# Difference between revisions of "Set covering problem"

Authors: Sherry Liang, Khalid Alanazi, Kumail Al Hamoud

## Introduction

The set covering problem is a significant NP-hard problem in combinatorial optimization. In the set covering problem, two sets are given: a set U of elements and a set S of subsets of the set U. Each subset in S is associated with a predetermined cost, and the union of all the subsets covers the set U. This combinatorial problem then concerns finding the optimal number of subsets whose union covers the universal set while minimizing the total cost.1 The problem has many applications in the airline industry, and it was explored on an industrial scale as early as the 1970s.2

## Problem formulation

The mathematical formulation of the set covering problem is define as follows. We define U = {${\displaystyle u_{i}}$, ….. ${\displaystyle u_{m}}$} as the universe of elements and S = {${\displaystyle s_{1}}$, ….,${\displaystyle s_{n}}$} as a collection of subsets such that ${\displaystyle s_{i}}$ ${\displaystyle \in }$U and the union of ${\displaystyle s_{i}}$ covers all elements in U (i.e. ${\displaystyle \cup }$${\displaystyle s_{i}}$ = U ). Addionally, each set ${\displaystyle s_{i}}$ must cover at least one element of U and has associated cost ${\displaystyle c}$ that is larger than zero (i.e. ${\displaystyle c_{i}}$ > 0). The objective is to find the minimum cost sub-collection of sets X ${\displaystyle \in }$ S that covers all the elements in the universe U.

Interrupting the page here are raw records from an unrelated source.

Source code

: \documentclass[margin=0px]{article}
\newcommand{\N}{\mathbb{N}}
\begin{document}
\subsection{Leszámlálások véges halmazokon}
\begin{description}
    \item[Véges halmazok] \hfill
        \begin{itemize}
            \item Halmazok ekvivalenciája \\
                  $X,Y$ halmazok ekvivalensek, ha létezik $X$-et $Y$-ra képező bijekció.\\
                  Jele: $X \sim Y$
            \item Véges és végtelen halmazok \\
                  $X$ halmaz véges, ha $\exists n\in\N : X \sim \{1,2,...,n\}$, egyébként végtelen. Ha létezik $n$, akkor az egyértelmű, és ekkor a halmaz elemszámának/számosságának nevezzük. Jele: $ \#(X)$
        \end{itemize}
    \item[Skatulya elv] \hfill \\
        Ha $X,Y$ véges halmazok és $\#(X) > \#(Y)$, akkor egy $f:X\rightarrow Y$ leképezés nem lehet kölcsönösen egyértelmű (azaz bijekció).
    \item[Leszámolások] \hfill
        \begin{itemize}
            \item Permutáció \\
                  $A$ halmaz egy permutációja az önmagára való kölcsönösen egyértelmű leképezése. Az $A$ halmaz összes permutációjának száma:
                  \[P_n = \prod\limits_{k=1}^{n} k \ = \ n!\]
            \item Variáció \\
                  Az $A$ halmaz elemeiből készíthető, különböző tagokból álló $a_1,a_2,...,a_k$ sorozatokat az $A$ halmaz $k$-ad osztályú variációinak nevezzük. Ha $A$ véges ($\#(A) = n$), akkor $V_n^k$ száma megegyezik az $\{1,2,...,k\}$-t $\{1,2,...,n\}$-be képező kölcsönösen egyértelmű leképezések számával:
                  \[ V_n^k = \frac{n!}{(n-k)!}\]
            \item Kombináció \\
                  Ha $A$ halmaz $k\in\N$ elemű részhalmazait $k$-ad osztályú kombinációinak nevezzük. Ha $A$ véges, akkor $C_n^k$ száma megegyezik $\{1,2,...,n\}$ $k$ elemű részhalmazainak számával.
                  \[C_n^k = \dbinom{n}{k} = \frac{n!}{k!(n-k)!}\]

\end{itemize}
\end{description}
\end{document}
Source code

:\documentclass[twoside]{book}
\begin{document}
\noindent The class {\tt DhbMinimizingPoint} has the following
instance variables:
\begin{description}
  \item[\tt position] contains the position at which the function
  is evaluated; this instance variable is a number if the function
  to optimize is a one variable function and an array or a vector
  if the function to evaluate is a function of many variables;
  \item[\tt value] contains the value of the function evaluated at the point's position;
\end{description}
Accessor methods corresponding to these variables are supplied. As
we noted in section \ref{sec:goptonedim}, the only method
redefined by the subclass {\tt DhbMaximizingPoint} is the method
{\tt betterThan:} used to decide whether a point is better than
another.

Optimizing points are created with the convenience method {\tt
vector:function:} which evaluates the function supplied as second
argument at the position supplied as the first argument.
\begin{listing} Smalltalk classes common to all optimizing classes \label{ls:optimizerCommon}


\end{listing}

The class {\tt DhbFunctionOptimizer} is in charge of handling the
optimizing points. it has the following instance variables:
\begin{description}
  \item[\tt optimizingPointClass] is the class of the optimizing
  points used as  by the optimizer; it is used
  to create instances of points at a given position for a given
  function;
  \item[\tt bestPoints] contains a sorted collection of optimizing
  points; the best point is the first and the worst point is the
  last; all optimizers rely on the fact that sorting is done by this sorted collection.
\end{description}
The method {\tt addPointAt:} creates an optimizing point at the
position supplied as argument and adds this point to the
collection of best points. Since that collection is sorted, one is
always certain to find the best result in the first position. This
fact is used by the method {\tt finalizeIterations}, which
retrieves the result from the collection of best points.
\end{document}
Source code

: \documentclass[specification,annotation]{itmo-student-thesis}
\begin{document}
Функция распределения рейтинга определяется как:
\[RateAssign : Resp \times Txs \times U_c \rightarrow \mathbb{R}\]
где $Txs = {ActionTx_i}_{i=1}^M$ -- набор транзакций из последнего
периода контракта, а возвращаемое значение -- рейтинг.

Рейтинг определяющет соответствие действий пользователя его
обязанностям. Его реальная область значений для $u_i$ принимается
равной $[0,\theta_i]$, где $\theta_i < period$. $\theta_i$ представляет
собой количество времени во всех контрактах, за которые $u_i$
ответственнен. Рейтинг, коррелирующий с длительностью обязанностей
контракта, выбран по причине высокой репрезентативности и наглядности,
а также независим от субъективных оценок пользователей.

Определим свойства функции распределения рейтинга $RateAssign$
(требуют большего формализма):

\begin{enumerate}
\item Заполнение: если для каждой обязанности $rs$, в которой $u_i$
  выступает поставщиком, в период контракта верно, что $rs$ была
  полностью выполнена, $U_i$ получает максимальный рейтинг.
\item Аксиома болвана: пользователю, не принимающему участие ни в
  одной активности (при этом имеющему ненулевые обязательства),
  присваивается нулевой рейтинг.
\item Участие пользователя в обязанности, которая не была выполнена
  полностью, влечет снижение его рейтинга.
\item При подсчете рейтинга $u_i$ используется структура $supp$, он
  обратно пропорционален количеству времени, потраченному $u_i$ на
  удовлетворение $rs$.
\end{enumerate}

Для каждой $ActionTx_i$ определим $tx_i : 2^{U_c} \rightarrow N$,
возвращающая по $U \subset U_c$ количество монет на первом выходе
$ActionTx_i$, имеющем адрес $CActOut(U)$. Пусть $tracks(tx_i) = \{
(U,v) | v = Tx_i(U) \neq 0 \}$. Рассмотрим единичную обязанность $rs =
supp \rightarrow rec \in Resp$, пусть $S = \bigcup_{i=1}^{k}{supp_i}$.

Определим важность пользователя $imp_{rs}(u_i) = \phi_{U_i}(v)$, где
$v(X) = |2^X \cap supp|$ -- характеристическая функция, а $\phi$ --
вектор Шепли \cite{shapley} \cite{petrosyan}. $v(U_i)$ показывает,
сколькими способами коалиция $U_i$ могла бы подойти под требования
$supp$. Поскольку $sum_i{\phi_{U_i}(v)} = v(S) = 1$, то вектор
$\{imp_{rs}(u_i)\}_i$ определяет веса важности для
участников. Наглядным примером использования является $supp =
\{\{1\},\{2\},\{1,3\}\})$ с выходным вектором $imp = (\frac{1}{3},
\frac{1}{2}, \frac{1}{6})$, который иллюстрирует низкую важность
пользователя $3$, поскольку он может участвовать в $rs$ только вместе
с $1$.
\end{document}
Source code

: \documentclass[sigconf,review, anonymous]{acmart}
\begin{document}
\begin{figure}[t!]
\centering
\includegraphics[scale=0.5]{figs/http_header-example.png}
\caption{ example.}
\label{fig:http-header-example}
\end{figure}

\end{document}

## Integer linear program formulation

An integer linear program (ILP) model can be formulated for the minimum set covering problem as follows:

Decision variables

${\displaystyle y_{i}={\begin{cases}1,&{\text{if subset }}i{\text{ is selected}}\\0,&{\text{otherwise }}\end{cases}}}$

Objective function

minimize ${\displaystyle \sum _{i=1}^{n}c_{i}y_{i}}$

Constraints

${\displaystyle \sum _{i=1}^{n}a_{ij}y_{i}>=1,\forall j=1,....,m}$

${\displaystyle y_{i}\in \{0,1\},\forall i=1,....,n}$

The objective function ${\displaystyle \sum _{i=1}^{n}c_{i}y_{i}}$ is defined to minimize the number of subset ${\displaystyle s_{i}}$ that cover all elements in the universe by minimizing their total cost. The first constraint implies that every element j in the universe U must be be covered where ${\displaystyle a_{ij}}$=1 if j ${\displaystyle \in }$ ${\displaystyle s_{i}}$ and 0 otherwise. The second constraint ${\displaystyle y_{i}\in \{0,1\}}$ indicates that the decision variables are binary.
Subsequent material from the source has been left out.